エヴァ所感。まず何より完結したことを祝いたい。制作的にも、作品世界的にも。庵野監督並びに関係者の皆様お疲れ様です。エヴァは、私を長年楽しませてくれたコンテンツであったことは間違いありません。ありがとうございます。
で、内容についてですが、ヴィレのクルー以外にも人類に生き残りがいたことにまずビックリ。やぁ、普通に滅んでいたものとばかり思ってました。それくらいQの荒廃した世界の描写が広大だったので……。村外れで、アヤナミ(仮)との対話でべそべそ泣いちゃうシンジくんの演技が見事ですよね。さすが緒方恵美さん。優しくされてもそれを素直に受け止められない自己嫌悪の状態は痛々しくてしょうがないですね。ツライ。けど目が離せんね。

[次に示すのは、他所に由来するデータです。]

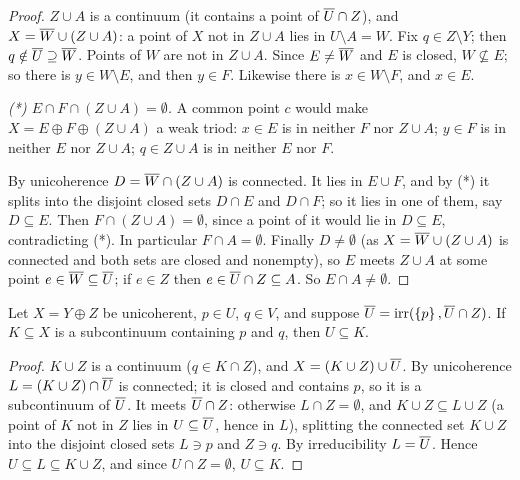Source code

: \begin{proof}
$Z\cup A$ is a continuum (it contains a point of $\cl U\cap Z$), and $X=\cl W\cup(Z\cup A)$: a point of
$X$ not in $Z\cup A$ lies in $U\setminus A=W$. Fix $q\in Z\setminus Y$; then $q\notin\cl U\supseteq\cl W$.
Points of $W$ are not in $Z\cup A$. Since $E\neq\cl W$ and $E$ is closed, $W\not\subseteq E$; so there is
$y\in W\setminus E$, and then $y\in F$. Likewise there is $x\in W\setminus F$, and $x\in E$.

\emph{(*) $E\cap F\cap(Z\cup A)=\emptyset$.} A common point $c$ would make $X=E\oplus F\oplus(Z\cup A)$
a weak triod: $x\in E$ is in neither $F$ nor $Z\cup A$; $y\in F$ is in neither $E$ nor $Z\cup A$;
$q\in Z\cup A$ is in neither $E$ nor $F$.

By unicoherence $D=\cl W\cap(Z\cup A)$ is connected. It lies in $E\cup F$, and by (*) it splits into
the disjoint closed sets $D\cap E$ and $D\cap F$; so it lies in one of them, say $D\subseteq E$. Then
$F\cap(Z\cup A)=\emptyset$, since a point of it would lie in $D\subseteq E$, contradicting (*). In
particular $F\cap A=\emptyset$. Finally $D\ne\emptyset$ (as $X=\cl W\cup(Z\cup A)$ is connected and both
sets are closed and nonempty), so $E$ meets $Z\cup A$ at some point $e\in\cl W\subseteq\cl U$; if $e\in Z$
then $e\in\cl U\cap Z\subseteq A$. So $E\cap A\ne\emptyset$.
\end{proof}


\begin{lemma}\label{lem:1133a}
Let $X=Y\oplus Z$ be unicoherent, $p\in U$, $q\in V$, and suppose $\cl U=\irr(\set p,\cl U\cap Z)$. If
$K\subseteq X$ is a subcontinuum containing $p$ and $q$, then $U\subseteq K$.
\end{lemma}

\begin{proof}
$K\cup Z$ is a continuum ($q\in K\cap Z$), and $X=(K\cup Z)\cup\cl U$. By unicoherence
$L=(K\cup Z)\cap\cl U$ is connected; it is closed and contains $p$, so it is a subcontinuum of $\cl U$.
It meets $\cl U\cap Z$: otherwise $L\cap Z=\emptyset$, and $K\cup Z\subseteq L\cup Z$ (a point of $K$ not in
$Z$ lies in $U\subseteq\cl U$, hence in $L$), splitting the connected set $K\cup Z$ into the disjoint
closed sets $L\ni p$ and $Z\ni q$. By irreducibility $L=\cl U$. Hence $U\subseteq L\subseteq K\cup Z$, and since
$U\cap Z=\emptyset$, $U\subseteq K$.
\end{proof}

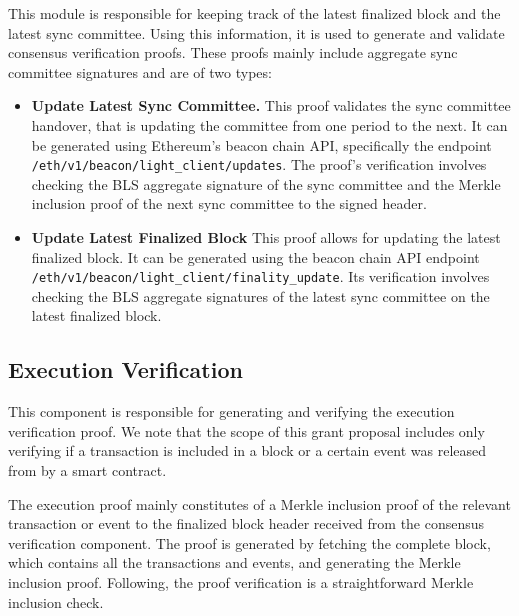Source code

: This module is responsible for keeping track of the latest finalized block and
the latest sync committee. Using this information, it is used to generate and
validate consensus verification proofs. These proofs mainly include aggregate
sync committee signatures and are of two types:
\begin{itemize}
    \item \textbf{Update Latest Sync Committee.} This proof validates the sync
        committee handover, that is updating the committee from one period to
        the next. It can be generated using Ethereum's beacon chain API,
        specifically the endpoint
        \texttt{/eth/v1/beacon/light\_client/updates}.
        The proof's verification involves checking the BLS aggregate signature
        of the sync committee and the Merkle inclusion proof of the next sync
        committee to the signed header.
    \item \textbf{Update Latest Finalized Block} This proof allows for updating
        the latest finalized block. It can be generated using the beacon chain
        API endpoint \texttt{/eth/v1/beacon/light\_client/finality\_update}.
        Its verification involves checking the BLS aggregate signatures of the
        latest sync committee on the latest finalized block.
\end{itemize}

\subsection{Execution Verification}

This component is responsible for generating and verifying the execution
verification proof. We note that the scope of this grant proposal includes only
verifying if a transaction is included in a block or a certain event was
released from by a smart contract. 

The execution proof mainly constitutes of a Merkle inclusion proof of the
relevant transaction or event to the finalized block header received from the
consensus verification component. The proof is generated by fetching the
complete block, which contains all the transactions and events, and generating
the Merkle inclusion proof. Following, the proof verification is a
straightforward Merkle inclusion check.
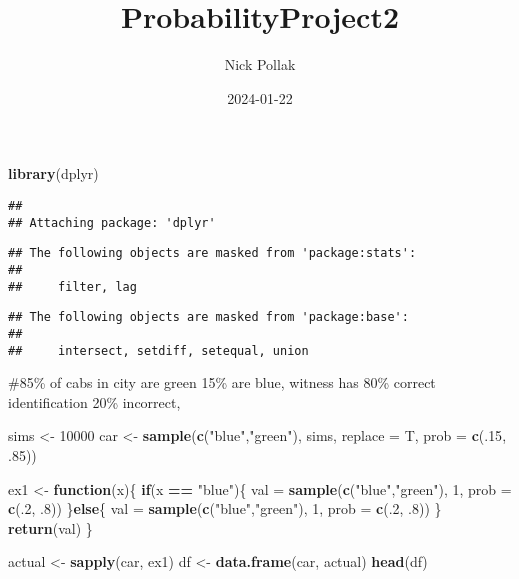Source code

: \documentclass[
]{article}
\title{ProbabilityProject2}
\author{Nick Pollak}
\date{2024-01-22}
\newenvironment{Shaded}{\begin{snugshade}}{\end{snugshade}}
\newcommand{\AttributeTok}[1]{\textcolor[rgb]{0.13,0.29,0.53}{#1}}
\newcommand{\ControlFlowTok}[1]{\textcolor[rgb]{0.13,0.29,0.53}{\textbf{#1}}}
\newcommand{\DecValTok}[1]{\textcolor[rgb]{0.00,0.00,0.81}{#1}}
\newcommand{\FunctionTok}[1]{\textcolor[rgb]{0.13,0.29,0.53}{\textbf{#1}}}
\newcommand{\NormalTok}[1]{#1}
\newcommand{\OtherTok}[1]{\textcolor[rgb]{0.56,0.35,0.01}{#1}}
\newcommand{\SpecialCharTok}[1]{\textcolor[rgb]{0.81,0.36,0.00}{\textbf{#1}}}
\newcommand{\StringTok}[1]{\textcolor[rgb]{0.31,0.60,0.02}{#1}}
\begin{document}
\maketitle

\begin{Shaded}
\begin{Highlighting}[]
\FunctionTok{library}\NormalTok{(dplyr)}
\end{Highlighting}
\end{Shaded}

\begin{verbatim}
## 
## Attaching package: 'dplyr'
\end{verbatim}

\begin{verbatim}
## The following objects are masked from 'package:stats':
## 
##     filter, lag
\end{verbatim}

\begin{verbatim}
## The following objects are masked from 'package:base':
## 
##     intersect, setdiff, setequal, union
\end{verbatim}

\#85\% of cabs in city are green 15\% are blue, witness has 80\% correct
identification 20\% incorrect,

\begin{Shaded}
\begin{Highlighting}[]
\NormalTok{sims }\OtherTok{\textless{}{-}} \DecValTok{10000}
\NormalTok{car }\OtherTok{\textless{}{-}} \FunctionTok{sample}\NormalTok{(}\FunctionTok{c}\NormalTok{(}\StringTok{"blue"}\NormalTok{,}\StringTok{"green"}\NormalTok{), sims, }\AttributeTok{replace =}\NormalTok{ T, }\AttributeTok{prob =} \FunctionTok{c}\NormalTok{(.}\DecValTok{15}\NormalTok{, .}\DecValTok{85}\NormalTok{))}

\NormalTok{ex1 }\OtherTok{\textless{}{-}} \ControlFlowTok{function}\NormalTok{(x)\{}
  \ControlFlowTok{if}\NormalTok{(x }\SpecialCharTok{==} \StringTok{"blue"}\NormalTok{)\{}
\NormalTok{    val }\OtherTok{=} \FunctionTok{sample}\NormalTok{(}\FunctionTok{c}\NormalTok{(}\StringTok{"blue"}\NormalTok{,}\StringTok{"green"}\NormalTok{), }\DecValTok{1}\NormalTok{, }\AttributeTok{prob =} \FunctionTok{c}\NormalTok{(.}\DecValTok{2}\NormalTok{, .}\DecValTok{8}\NormalTok{))}
\NormalTok{  \}}\ControlFlowTok{else}\NormalTok{\{}
\NormalTok{    val }\OtherTok{=} \FunctionTok{sample}\NormalTok{(}\FunctionTok{c}\NormalTok{(}\StringTok{"blue"}\NormalTok{,}\StringTok{"green"}\NormalTok{), }\DecValTok{1}\NormalTok{, }\AttributeTok{prob =} \FunctionTok{c}\NormalTok{(.}\DecValTok{2}\NormalTok{, .}\DecValTok{8}\NormalTok{))}
\NormalTok{  \}}
  \FunctionTok{return}\NormalTok{(val)}
\NormalTok{\}}

\NormalTok{actual }\OtherTok{\textless{}{-}} \FunctionTok{sapply}\NormalTok{(car, ex1)}
\NormalTok{df }\OtherTok{\textless{}{-}} \FunctionTok{data.frame}\NormalTok{(car, actual)}
\FunctionTok{head}\NormalTok{(df)}
\end{Highlighting}
\end{Shaded}
\end{document}
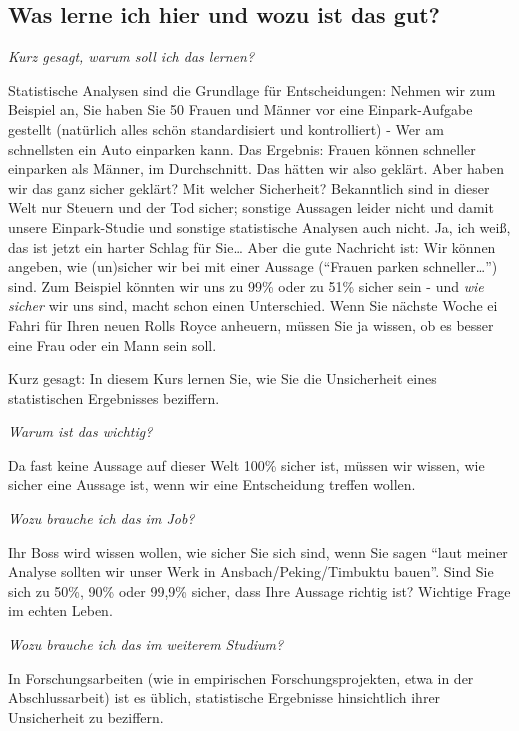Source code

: \documentclass[
  ngerman,
  letterpaper,
]{scrbook}
\begin{document}
\subsection{Was lerne ich hier und wozu ist das
gut?}\label{was-lerne-ich-hier-und-wozu-ist-das-gut}

\emph{Kurz gesagt, warum soll ich das lernen?}

Statistische Analysen sind die Grundlage für Entscheidungen: Nehmen wir
zum Beispiel an, Sie haben Sie 50 Frauen und Männer vor eine
Einpark-Aufgabe gestellt (natürlich alles schön standardisiert und
kontrolliert) - Wer am schnellsten ein Auto einparken kann. Das
Ergebnis: Frauen können schneller einparken als Männer, im Durchschnitt.
Das hätten wir also geklärt. Aber haben wir das ganz sicher geklärt? Mit
welcher Sicherheit? Bekanntlich sind in dieser Welt nur Steuern und der
Tod sicher; sonstige Aussagen leider nicht und damit unsere
Einpark-Studie und sonstige statistische Analysen auch nicht. Ja, ich
weiß, das ist jetzt ein harter Schlag für Sie\ldots{} Aber die gute
Nachricht ist: Wir können angeben, wie (un)sicher wir bei mit einer
Aussage (\enquote{Frauen parken schneller\ldots{}}) sind. Zum Beispiel
könnten wir uns zu 99\% oder zu 51\% sicher sein - und \emph{wie sicher}
wir uns sind, macht schon einen Unterschied. Wenn Sie nächste Woche ei
Fahri für Ihren neuen Rolls Royce anheuern, müssen Sie ja wissen, ob es
besser eine Frau oder ein Mann sein soll.

Kurz gesagt: In diesem Kurs lernen Sie, wie Sie die Unsicherheit eines
statistischen Ergebnisses beziffern.

\emph{Warum ist das wichtig?}

Da fast keine Aussage auf dieser Welt 100\% sicher ist, müssen wir
wissen, wie sicher eine Aussage ist, wenn wir eine Entscheidung treffen
wollen.

\emph{Wozu brauche ich das im Job?}

Ihr Boss wird wissen wollen, wie sicher Sie sich sind, wenn Sie sagen
\enquote{laut meiner Analyse sollten wir unser Werk in
Ansbach/Peking/Timbuktu bauen}. Sind Sie sich zu 50\%, 90\% oder 99,9\%
sicher, dass Ihre Aussage richtig ist? Wichtige Frage im echten Leben.

\emph{Wozu brauche ich das im weiterem Studium?}

In Forschungsarbeiten (wie in empirischen Forschungsprojekten, etwa in
der Abschlussarbeit) ist es üblich, statistische Ergebnisse hinsichtlich
ihrer Unsicherheit zu beziffern.
\end{document}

しかし、アヤナミ(仮)をすんなり受け入れてる委員長、何気に器がデカイのでは、と思ったが、トウジもケンスケも、このトンデモな世界を受け止められるだけの時間が作品世界内でも経過しているし、それを知り得る立場にいたのだろうし、そういうものなんだろうなぁ……。
おやすみ、おはよう、ありがとう、さよなら、どれも「おまじない」なんですよね。実効がある訳ではないけど、挨拶は交わすことに意味がある。単一の目的の下「つくられた存在」でネルフの外では生きられないアヤナミ(仮)の生には容れ物以上の役割がないとしても、村の人間の生活をなぞって、模倣するだけでも、それを取り巻く人々が、彼女を記憶に留めてくれるだけで、容れ物以上の意味が生まれるんですよね。ウチの嫁に欲しいわ、えらいベッピンさんだねぇなどなど。挨拶を交わせば、今日も元気だね、とか、記憶が残る。挨拶は実効を問うものではない。命も同じように、何のためにあるのか、何のために産まれたのか、じゃなくて、どう作用したか、どう生きたかで解してよいのでは。おまじないの積み重ねが意味を産むんでしょうね。その結果、アヤナミ(仮)はもっと村で生きていたかった、もっと赤ん坊を抱っこしたかったと「欲」を持てた。自分の命の先を志向できたんじゃなかろうか。悲しくて儚いですけど、アヤナミ(仮)はなかなか眩しい存在でありました。うーん、アヤナミと名のつくあらゆる存在の儚さは、何かを成し遂げることが許されていない点にあるのやも。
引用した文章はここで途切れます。